I may be coming late, and others have covered events at Gallaudet better than I, but I’d still like to take a moment to share my thoughts.

I’ve shared my opinions and commented elsewhere extensively on Gallaudet, but the last few days have instilled in me a new concern– or rather, an ongoing concern. One of the many issues that popped up last May in the cornucopia of grievances, demands, and age-old conflicts is a fundamental one: communication. At heart, this is really what Gallaudet is about: a chance to gain an education on a level playing field. I believe Neil McDevitt said it best when he said Gallaudet afforded him the chance to be a participant, rather than a spectator, in his education.

This “level playing field” has only come about due to the ease and facilitation of communication. Gallaudet has long been a bastion for manual communication, and for the development of communication systems. While ASL is the preferred language, educators at or affiliated with Gallaudet have helped develop SEE, Cuing, and tinkered with other possible ways to ensure communication.

However, Gallaudet’s dirty secret is that while it incorporates support for ASL and fluent communication into its mission statement (and its Communication Statement), not everyone at Gallaudet can sign well. For that matter, some employees know just enough to verbalize through sign on a very basic level. This gap between the main constituency of Gallaudet (its students) and its employees became very clear on Friday.
For a pointed take on what this has meant to us alumni who are watching from afar, this blog entry says it best. I agree: interpreters should not be political footballs. I also feel that regardless of the stance of the protesters and the administration, communication is central. This means allowing everyone to freely comprehend what is going on– on every level. This has to be separate from all other issues, political or not. Otherwise, Gallaudet isn’t Gallaudet.
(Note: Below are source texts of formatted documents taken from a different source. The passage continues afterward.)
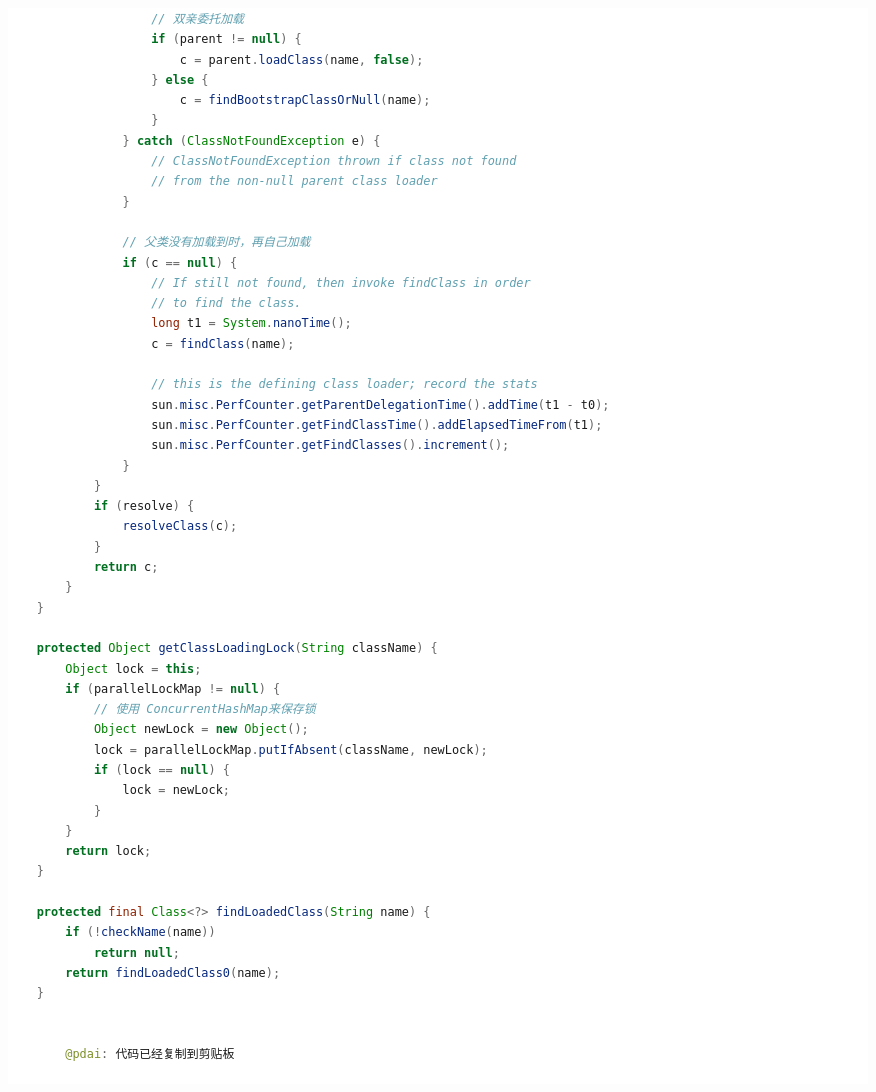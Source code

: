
 ```java
                    // 双亲委托加载
                    if (parent != null) {
                        c = parent.loadClass(name, false);
                    } else {
                        c = findBootstrapClassOrNull(name);
                    }
                } catch (ClassNotFoundException e) {
                    // ClassNotFoundException thrown if class not found
                    // from the non-null parent class loader
                }

                // 父类没有加载到时，再自己加载
                if (c == null) {
                    // If still not found, then invoke findClass in order
                    // to find the class.
                    long t1 = System.nanoTime();
                    c = findClass(name);

                    // this is the defining class loader; record the stats
                    sun.misc.PerfCounter.getParentDelegationTime().addTime(t1 - t0);
                    sun.misc.PerfCounter.getFindClassTime().addElapsedTimeFrom(t1);
                    sun.misc.PerfCounter.getFindClasses().increment();
                }
            }
            if (resolve) {
                resolveClass(c);
            }
            return c;
        }
    }
    
    protected Object getClassLoadingLock(String className) {
        Object lock = this;
        if (parallelLockMap != null) {
            // 使用 ConcurrentHashMap来保存锁
            Object newLock = new Object();
            lock = parallelLockMap.putIfAbsent(className, newLock);
            if (lock == null) {
                lock = newLock;
            }
        }
        return lock;
    }
    
    protected final Class<?> findLoadedClass(String name) {
        if (!checkName(name))
            return null;
        return findLoadedClass0(name);
    }

  
        @pdai: 代码已经复制到剪贴板
    
```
For the vast majority of us, communication is never a given. We can read, write, and sign. Some of us can speak using our vocal cords. But all of us have trouble hearing, from the profoundly deaf to those with a mild loss. This means we are never guaranteed 100% access to communication around us. Gallaudet affords an opportunity for a few years (for most of us) to reside in an oasis, a haven where visual communication is guaranteed. Ideally, that is. Regardless of the outcome of the current protest, the aftermath MUST be a full reassessment of what Gallaudet means, and that has to include the right to unfettered communication. Carl Dupree wasn’t a saint; he was a human being. But his death was an extreme example of what happens when there is a communication failure. It’s a shame Campus Security doesn’t seem to have fully learned this lesson.
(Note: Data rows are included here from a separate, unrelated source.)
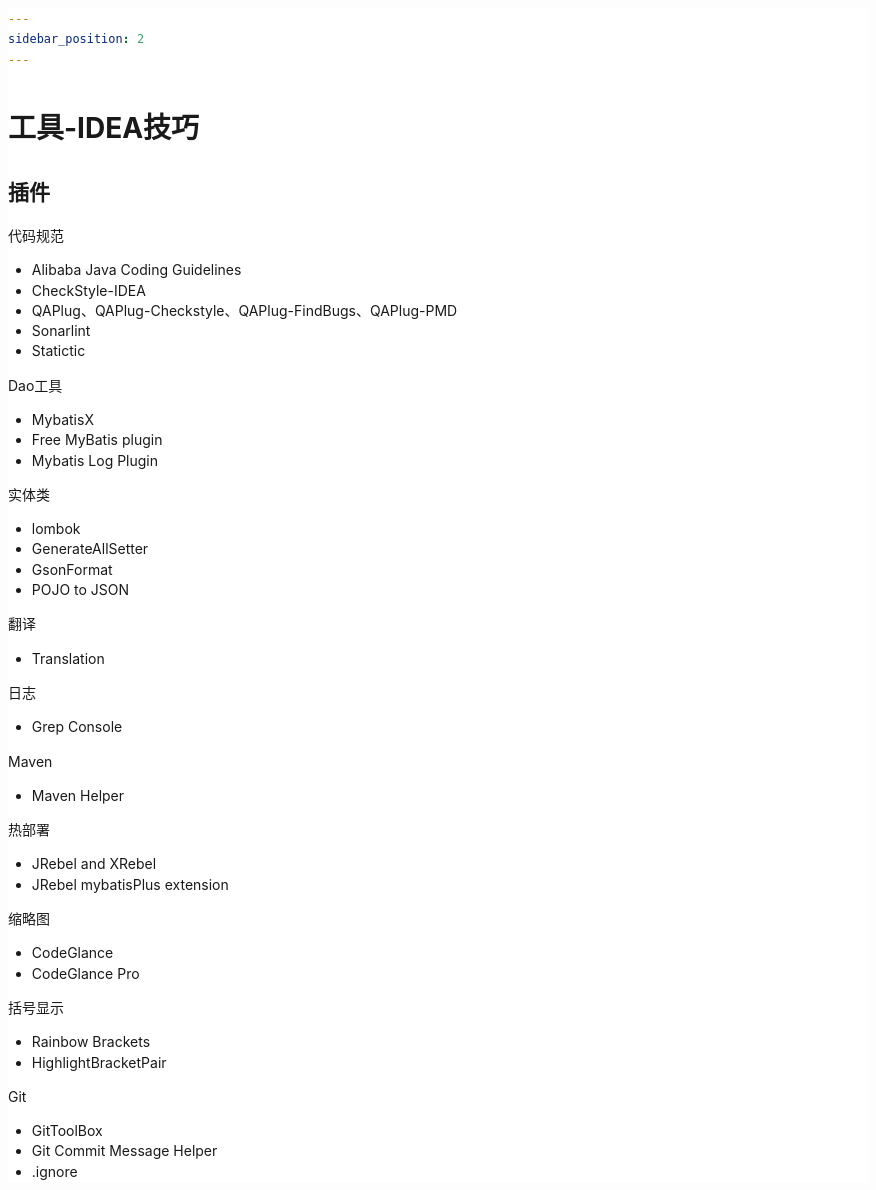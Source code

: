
 ```yaml
---
sidebar_position: 2
---
```


# 工具-IDEA技巧

## 插件

代码规范
- Alibaba Java Coding Guidelines
- CheckStyle-IDEA
- QAPlug、QAPlug-Checkstyle、QAPlug-FindBugs、QAPlug-PMD
- Sonarlint
- Statictic

Dao工具
- MybatisX
- Free MyBatis plugin
- Mybatis Log Plugin

实体类
- lombok
- GenerateAllSetter
- GsonFormat
- POJO to JSON

翻译
- Translation

日志
- Grep Console

Maven
- Maven Helper

热部署
- JRebel and XRebel
- JRebel mybatisPlus extension

缩略图
- CodeGlance
- CodeGlance Pro

括号显示
- Rainbow Brackets
- HighlightBracketPair

Git
- GitToolBox
- Git Commit Message Helper
- .ignore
It’s a shame that some staff members do not sign when they speak at all times.

It’s a shame that professors continue to struggle with imparting their lectures years after their date of hire.

It’s a shame that regardless of babbling about inclusion, the administration allows the official spokesperson to state that the University expects its employees “…to know some level of sign language.”

What’s wrong with being fluent in sign language, rather than mastering “some level”? What’s wrong with expecting that you will be able to understand what’s going on around you, 100% of the time? What’s wrong with paying tuition in exchange for a level playing field, both inside and outside the classroom?

While the protesters may or may not win this battle over who is at the helm of the University, all of us must not lose sight of far more important struggles. In the aftermath of whatever happens from this point on, communication can and must be a priority. I would hate for us, a generation later, to look back 20 and 40 years previously and bemoan the fact that despite how far we have come, that communication is still an issue.

I leave you with this wonderful statement I found on yet another blog today. DeafDC’s Adam Stone is currently in Sri Lanka, and has had discussions over there about the state of communication at the school he’s working in. A wise friend of his made this remark: “People who do not learn sign language make deaf people disabled.”

Gallaudet is the ONE place none of us should ever have to feel disabled.